In April 2010, while the Sea Queen II was docked in San Francisco, Nguyen and his son, Tony, left the Sea Queen II to make a visit to his San Jose home. Nguyen’s nephews remained on board where, the complaint states, they “drank heavily.” After they fell asleep, Sorihin retrieved his passport and that of Fatah from Tony’s room. “With their passports and Seaman’s books, Plaintiffs then escaped from the Sea Queen II.”

In settling the case, Nguyen agreed to abide by code of conduct and to inform future fishermen of their rights under U.S. law. The settlement agreement further banned him from any further dealings with PT Shilla, the Indonesian recruiter, and Hernan Santiago, the Honolulu-based middleman.

Promises, Promises

Following publication of the Associated Press report on Hawai‘i longliners’ use of foreign fishermen, the Hawai‘i Longline Association commissioned a rapid assessment of the status of foreign workers on longline vessels, according to testimony submitted to the Legislature last year by John Kaneko of the Hawai‘i Seafood Council. The researcher who conducted that assessment, Amy Gough, “found no evidence of human trafficking or forced labor,” Kaneko wrote. (Efforts to obtain a copy of this report were unavailing by press time.)

Kaneko was testifying on House Bill 438, which would have required foreign crew members to give the Department of Land and Natural Resources a copy of their employment contracts before obtaining commercial marine fishing licenses. Also submitting testimony were Jim Cook and Sean Martin, on behalf of the Hawai‘i Longline Association. They stated that in response to the AP report— described by them as neither accurate nor fair — the HLA had developed a “Universal Crew Contract” and a “code of conduct” for vessel owners.

Environment Hawai‘i was able to view the “universal crew contract.” It states that the fishing “is aboard Hawai‘i pelagic longline vessels making up to 15 trips per year. Trip duration is from 10 to 40 days” and that payment will be made within four days of landing. The crew member is not responsible for any recruiting fees, which are instead to be paid by the vessel owner. Finally, it provides that the vessel owner will hold crew members’ passports, with “copies issued to the crew members. Crewmembers may access their passports at anytime.”

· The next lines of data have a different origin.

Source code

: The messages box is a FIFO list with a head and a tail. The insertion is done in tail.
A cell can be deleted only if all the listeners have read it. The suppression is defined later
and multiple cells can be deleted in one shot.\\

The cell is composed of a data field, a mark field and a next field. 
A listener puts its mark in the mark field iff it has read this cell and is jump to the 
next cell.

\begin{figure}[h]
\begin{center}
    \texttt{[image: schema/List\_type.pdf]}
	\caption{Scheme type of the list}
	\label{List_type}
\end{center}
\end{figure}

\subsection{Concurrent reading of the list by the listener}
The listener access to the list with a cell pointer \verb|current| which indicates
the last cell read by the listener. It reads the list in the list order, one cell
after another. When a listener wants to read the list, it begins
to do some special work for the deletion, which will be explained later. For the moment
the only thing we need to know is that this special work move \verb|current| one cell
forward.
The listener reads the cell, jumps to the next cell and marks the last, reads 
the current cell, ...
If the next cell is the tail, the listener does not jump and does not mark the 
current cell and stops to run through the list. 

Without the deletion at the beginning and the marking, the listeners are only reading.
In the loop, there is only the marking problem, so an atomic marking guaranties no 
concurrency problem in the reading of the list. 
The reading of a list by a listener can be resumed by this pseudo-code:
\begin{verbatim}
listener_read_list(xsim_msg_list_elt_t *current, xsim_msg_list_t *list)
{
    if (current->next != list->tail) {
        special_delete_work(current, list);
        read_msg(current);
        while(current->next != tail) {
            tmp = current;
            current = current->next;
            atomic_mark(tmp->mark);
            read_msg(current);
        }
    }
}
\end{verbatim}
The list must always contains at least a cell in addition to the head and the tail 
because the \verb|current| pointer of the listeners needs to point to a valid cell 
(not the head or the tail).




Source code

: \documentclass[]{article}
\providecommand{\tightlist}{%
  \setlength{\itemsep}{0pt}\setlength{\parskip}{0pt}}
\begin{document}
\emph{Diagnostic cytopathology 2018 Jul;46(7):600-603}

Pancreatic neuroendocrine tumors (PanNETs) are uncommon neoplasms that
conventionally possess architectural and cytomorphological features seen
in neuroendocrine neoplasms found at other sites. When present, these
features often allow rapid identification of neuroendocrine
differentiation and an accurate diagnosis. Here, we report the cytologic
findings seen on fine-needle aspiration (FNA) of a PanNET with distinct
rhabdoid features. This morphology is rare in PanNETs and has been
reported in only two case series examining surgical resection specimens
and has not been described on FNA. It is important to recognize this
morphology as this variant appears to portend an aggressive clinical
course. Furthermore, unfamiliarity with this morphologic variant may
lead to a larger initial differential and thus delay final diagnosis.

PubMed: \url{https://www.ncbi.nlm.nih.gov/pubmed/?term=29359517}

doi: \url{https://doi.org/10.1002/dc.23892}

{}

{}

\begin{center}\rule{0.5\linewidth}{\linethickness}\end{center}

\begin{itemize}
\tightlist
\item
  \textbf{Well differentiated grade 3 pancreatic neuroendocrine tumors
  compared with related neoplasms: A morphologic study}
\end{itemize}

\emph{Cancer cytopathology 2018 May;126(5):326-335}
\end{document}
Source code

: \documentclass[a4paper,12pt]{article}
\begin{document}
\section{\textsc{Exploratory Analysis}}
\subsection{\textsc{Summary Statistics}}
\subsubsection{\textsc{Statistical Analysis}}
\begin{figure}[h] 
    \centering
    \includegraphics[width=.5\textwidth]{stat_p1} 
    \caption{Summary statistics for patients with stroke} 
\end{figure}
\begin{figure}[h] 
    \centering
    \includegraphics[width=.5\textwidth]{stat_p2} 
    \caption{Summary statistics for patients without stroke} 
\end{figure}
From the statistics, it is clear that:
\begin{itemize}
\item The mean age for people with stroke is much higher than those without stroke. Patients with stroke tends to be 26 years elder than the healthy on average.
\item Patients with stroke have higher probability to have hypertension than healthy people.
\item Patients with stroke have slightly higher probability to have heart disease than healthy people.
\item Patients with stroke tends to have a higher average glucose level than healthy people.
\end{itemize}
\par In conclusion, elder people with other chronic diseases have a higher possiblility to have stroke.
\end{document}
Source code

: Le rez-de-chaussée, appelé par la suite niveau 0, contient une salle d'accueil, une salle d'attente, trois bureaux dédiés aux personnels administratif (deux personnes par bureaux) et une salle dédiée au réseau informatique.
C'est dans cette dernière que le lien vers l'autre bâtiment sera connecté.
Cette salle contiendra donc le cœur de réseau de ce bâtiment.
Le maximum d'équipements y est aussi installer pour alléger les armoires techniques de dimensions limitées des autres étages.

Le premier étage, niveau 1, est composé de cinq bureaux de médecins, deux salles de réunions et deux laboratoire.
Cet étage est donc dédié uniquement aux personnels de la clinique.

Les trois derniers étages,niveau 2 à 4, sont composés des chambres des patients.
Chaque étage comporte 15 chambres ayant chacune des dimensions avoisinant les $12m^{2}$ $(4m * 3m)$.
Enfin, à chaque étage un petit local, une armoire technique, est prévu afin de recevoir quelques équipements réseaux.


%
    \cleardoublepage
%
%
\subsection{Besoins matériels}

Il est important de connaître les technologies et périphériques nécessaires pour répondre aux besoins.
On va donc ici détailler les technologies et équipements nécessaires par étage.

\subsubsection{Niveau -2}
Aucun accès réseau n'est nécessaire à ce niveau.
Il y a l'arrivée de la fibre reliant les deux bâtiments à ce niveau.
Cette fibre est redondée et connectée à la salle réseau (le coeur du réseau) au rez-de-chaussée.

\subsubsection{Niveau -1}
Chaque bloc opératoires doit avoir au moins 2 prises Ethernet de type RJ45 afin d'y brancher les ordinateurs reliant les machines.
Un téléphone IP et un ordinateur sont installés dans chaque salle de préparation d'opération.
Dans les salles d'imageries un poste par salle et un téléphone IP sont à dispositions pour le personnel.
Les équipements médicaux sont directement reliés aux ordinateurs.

That contract is thin gruel when compared to the more robust requirements that were agreed to by Nguyen, owner of the Sea Queen II, in settlement of the human trafficking case brought by Sorihin and Fatah. Those include his agreement to assure that the crew member will not be charged for costs associated with travel to the vessel; that he will have access to passports and other travel documents (“the Captain will safely store these documents for you if you want, otherwise, you are fully responsible for the safekeeping of such documents when in your possession”); that he will be provided with “appropriate protective clothing, in good condition, at no cost”; that he may return home without penalty if he decides to terminate his contract early (“in such a case, the captain will provide information about inexpensive return home options and will assist in making arrangements”); and that the crew member “will ordinarily be provided with minimum rest hours of ten hours … in any 24-hour period, and 77 hours in any seven-day period.”

When asked about the code of conduct being developed by the HLA, Cook said that a couple of drafts of this were being discussed. “It’s a constantly evolving thing, particularly involving manning agencies,” he said. He added that he was familiar with the commitments that Nguyen had made in settling the lawsuit brought by Sorihin and Fatah, describing it as a “fairly solid model.”

“I don’t think we’ll have the exact wording” as in the Nguyen agreement, he said, “but all will be covered.” According to Cook, a code of conduct for vessel owners would be ready soon.